◆ The problem: Below are lines of data; give the number of them that contain "scss", and only that.

◆ Data to examine:
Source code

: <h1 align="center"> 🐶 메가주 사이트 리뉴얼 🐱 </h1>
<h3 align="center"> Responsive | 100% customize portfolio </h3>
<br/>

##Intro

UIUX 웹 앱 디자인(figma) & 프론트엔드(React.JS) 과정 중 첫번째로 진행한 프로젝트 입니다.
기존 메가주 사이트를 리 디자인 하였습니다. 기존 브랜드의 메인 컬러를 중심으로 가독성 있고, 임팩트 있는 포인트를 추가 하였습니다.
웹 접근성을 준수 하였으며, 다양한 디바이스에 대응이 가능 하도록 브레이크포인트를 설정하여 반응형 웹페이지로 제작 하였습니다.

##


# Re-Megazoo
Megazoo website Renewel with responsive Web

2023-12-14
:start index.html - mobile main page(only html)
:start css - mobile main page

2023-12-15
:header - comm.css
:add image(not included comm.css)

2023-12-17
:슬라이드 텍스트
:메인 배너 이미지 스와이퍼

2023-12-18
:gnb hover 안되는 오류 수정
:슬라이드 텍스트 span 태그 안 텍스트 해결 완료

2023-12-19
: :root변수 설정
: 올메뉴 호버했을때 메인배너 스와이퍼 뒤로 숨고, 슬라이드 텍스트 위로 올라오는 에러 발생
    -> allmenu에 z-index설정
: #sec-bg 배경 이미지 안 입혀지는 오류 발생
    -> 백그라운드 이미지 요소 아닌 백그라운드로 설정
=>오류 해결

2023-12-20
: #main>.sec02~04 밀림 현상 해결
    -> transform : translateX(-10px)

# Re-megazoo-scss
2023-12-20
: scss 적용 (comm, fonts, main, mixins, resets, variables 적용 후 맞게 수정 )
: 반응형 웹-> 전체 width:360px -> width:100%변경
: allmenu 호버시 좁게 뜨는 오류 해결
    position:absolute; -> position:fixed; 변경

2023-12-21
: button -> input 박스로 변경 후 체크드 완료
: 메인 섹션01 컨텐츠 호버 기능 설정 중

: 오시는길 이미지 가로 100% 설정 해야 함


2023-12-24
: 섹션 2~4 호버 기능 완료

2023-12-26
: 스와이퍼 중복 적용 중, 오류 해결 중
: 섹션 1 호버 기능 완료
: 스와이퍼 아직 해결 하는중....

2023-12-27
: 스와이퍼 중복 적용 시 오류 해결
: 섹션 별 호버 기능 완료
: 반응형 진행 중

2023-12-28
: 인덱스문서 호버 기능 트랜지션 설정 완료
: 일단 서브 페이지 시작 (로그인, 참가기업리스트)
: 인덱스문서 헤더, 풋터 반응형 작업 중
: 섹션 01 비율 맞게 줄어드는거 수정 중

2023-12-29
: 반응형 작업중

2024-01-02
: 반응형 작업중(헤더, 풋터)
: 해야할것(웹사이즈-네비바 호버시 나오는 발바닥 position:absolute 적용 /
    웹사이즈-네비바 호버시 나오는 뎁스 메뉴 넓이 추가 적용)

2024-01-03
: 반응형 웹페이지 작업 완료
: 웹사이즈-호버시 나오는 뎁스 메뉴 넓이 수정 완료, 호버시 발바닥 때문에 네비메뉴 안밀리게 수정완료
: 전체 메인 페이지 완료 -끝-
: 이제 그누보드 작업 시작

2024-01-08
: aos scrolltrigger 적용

◆ Solution for this exercise: 2